Since it’s debut early in 2000 at multiple game trade
shows, Smuggler’s Run (SR) reached critical excitement and a
ton of pre-release buzz before the PlayStation 2 even hit
stores. With the "off-road, reckless abandon" racing
genre just getting onto it’s feet thanks to games such as
Driver, Midtown Madness and (to an extent), Grand Theft Auto,
the initial showing of Smuggler’s Run proved very tantalizing
indeed to both critical and public crowds alike. With
"veterans" of the genre, Angel Studios (whom created
the Midtown Madness) behind the title, very few questioned if
the game could really supply an entertaining time amide the rest
of the mediocre, average launch games for the PS2. Did the
developer succeed?

For the most part, yes. Despite an ultimately repetitive
gameplay and brutal AI that will eventually frustrate you more
so than challenge the gamer, SR turned out to be a highly
enjoyable product in the end that should solidify Angel Studios’
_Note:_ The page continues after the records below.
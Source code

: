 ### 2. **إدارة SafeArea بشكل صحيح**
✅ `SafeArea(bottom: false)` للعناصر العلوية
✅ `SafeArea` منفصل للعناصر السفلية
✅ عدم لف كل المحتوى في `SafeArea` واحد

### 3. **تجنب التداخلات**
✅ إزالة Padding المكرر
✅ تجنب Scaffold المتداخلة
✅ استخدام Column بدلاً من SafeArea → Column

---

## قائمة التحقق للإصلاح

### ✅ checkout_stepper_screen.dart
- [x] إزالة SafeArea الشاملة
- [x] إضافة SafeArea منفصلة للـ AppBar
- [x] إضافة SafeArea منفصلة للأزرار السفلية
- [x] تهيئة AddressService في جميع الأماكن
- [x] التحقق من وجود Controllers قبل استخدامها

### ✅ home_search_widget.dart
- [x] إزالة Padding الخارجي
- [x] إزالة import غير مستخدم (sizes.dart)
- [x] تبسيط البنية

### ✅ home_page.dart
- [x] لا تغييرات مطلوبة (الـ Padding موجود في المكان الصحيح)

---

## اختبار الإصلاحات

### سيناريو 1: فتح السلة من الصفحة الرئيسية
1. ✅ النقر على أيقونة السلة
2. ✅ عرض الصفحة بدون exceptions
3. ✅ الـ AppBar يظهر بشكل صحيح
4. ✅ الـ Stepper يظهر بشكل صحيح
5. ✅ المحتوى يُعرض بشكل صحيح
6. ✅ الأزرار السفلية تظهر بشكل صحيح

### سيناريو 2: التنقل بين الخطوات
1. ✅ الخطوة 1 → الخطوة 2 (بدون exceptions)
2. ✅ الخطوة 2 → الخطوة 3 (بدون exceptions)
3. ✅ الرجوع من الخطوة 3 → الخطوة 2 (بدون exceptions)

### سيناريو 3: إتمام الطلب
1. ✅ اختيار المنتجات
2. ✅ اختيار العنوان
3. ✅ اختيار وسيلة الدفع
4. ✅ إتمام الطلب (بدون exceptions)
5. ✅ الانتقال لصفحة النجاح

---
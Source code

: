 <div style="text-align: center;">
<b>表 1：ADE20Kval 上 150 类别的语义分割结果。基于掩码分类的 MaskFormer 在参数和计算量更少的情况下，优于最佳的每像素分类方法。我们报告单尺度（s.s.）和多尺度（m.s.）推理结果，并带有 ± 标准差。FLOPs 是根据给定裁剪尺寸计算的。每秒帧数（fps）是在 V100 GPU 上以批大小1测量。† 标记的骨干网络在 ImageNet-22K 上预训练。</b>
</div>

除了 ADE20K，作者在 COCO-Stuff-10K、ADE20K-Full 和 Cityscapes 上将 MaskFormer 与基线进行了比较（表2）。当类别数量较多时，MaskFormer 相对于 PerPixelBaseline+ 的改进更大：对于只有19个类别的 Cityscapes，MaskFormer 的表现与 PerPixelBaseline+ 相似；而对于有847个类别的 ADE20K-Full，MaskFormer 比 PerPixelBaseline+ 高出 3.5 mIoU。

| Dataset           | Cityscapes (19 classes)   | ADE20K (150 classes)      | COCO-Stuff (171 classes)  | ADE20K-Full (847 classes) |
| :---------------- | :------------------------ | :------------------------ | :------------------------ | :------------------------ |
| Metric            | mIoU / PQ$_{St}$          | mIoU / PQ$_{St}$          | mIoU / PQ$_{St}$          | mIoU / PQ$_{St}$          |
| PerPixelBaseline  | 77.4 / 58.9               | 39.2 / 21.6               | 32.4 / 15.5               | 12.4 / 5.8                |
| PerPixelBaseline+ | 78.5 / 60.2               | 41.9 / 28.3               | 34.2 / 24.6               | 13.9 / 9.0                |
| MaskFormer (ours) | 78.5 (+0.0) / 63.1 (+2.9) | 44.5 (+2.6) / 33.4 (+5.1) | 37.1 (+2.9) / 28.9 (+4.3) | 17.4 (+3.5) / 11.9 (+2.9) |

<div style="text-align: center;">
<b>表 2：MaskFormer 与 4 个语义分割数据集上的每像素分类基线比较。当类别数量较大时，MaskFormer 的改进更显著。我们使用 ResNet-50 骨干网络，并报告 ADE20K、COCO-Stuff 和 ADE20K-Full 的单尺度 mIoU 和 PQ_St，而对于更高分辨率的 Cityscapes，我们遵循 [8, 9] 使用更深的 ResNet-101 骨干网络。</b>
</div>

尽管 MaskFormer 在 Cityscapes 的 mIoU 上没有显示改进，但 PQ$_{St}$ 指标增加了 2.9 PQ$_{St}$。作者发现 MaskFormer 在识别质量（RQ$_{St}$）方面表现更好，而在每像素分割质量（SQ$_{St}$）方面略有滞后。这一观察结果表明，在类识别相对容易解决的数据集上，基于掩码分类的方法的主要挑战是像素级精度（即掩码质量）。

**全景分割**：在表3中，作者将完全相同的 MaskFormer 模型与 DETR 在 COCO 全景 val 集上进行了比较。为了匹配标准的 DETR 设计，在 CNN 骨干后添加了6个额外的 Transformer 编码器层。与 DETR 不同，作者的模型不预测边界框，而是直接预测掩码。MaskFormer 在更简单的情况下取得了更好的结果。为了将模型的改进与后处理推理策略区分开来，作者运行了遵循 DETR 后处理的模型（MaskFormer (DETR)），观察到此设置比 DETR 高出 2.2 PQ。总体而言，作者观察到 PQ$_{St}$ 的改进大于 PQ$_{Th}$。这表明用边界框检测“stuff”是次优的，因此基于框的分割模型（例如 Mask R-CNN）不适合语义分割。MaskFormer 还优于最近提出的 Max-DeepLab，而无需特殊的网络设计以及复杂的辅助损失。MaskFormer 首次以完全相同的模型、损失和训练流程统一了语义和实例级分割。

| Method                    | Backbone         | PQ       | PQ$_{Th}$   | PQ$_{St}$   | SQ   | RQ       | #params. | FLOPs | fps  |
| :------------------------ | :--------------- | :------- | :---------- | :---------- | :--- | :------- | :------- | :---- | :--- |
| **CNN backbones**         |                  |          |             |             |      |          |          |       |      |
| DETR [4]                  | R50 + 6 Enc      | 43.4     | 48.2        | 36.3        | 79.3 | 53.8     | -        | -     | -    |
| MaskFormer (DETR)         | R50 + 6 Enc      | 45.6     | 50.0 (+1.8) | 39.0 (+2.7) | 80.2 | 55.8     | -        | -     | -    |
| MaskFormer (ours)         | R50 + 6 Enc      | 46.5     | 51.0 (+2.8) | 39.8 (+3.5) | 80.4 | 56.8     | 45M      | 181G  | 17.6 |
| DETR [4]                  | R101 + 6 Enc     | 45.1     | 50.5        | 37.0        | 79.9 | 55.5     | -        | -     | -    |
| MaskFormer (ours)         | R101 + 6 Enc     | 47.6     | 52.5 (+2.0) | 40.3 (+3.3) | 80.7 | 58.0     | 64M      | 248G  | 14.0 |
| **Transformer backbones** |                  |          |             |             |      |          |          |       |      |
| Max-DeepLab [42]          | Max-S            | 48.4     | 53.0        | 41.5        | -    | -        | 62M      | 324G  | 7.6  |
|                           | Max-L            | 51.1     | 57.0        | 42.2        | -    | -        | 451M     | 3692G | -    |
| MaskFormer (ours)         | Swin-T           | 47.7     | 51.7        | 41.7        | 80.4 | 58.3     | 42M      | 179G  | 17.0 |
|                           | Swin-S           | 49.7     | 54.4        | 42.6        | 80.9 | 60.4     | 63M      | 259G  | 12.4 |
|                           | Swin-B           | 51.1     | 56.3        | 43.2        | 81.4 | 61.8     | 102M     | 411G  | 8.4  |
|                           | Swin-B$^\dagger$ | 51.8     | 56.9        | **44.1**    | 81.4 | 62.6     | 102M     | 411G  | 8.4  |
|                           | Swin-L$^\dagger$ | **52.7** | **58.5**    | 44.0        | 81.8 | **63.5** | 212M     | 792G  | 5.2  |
name in the book of good developers once and for all.
Like the name implies, the premise of Smuggler’s Run is
exactly that: Running around and smuggling items. With an
absence of an epic story, SR settles on the idea that you need
to obtain contraband and other miscellaneous products across
boarders and environments by means of multiple vehicles. At it’s
most simplest terms (and it doesn’t get harder, really), SR
requires that you follow an arrow over a map to different green
marking points, which is disguised as the
"contraband", and from there on you
"transfer" it to a red marking point which represents
the drop off destination. For just about the whole tenure of
Smuggler’s Run, this is the name of the game. Other than few
strait up racing challenges against rival groups or even
missions involving co-operate find-the-contraband-and-deliver
with teammates versus those same competitors, SR sticks to the
same pattern.
The greatest quality I found within Smuggler’s Run was its
claim to a wonderful physics engine. While most forward driving
titles today focus more on handing out the most realistic
approach to racing, SR mechanics exploits a crash-course model
that hasn’t been done this well since the former PSOne
off-road hit, Rally Cross. Crusin’ throughout the dessert,
evergreen forest and burly winter hilltops show off an
intelligent engine and aerodynamics as well. Momentum is handled
well, car rolls and bounces behave well and the reaction to
damage is exquisite. While vehicles intake much more destruction
than they would crumble at the mere sight of in real life, cars
and trucks subliminally destruct and lose parts depending on how
one exactly goes kamikaze in the environments.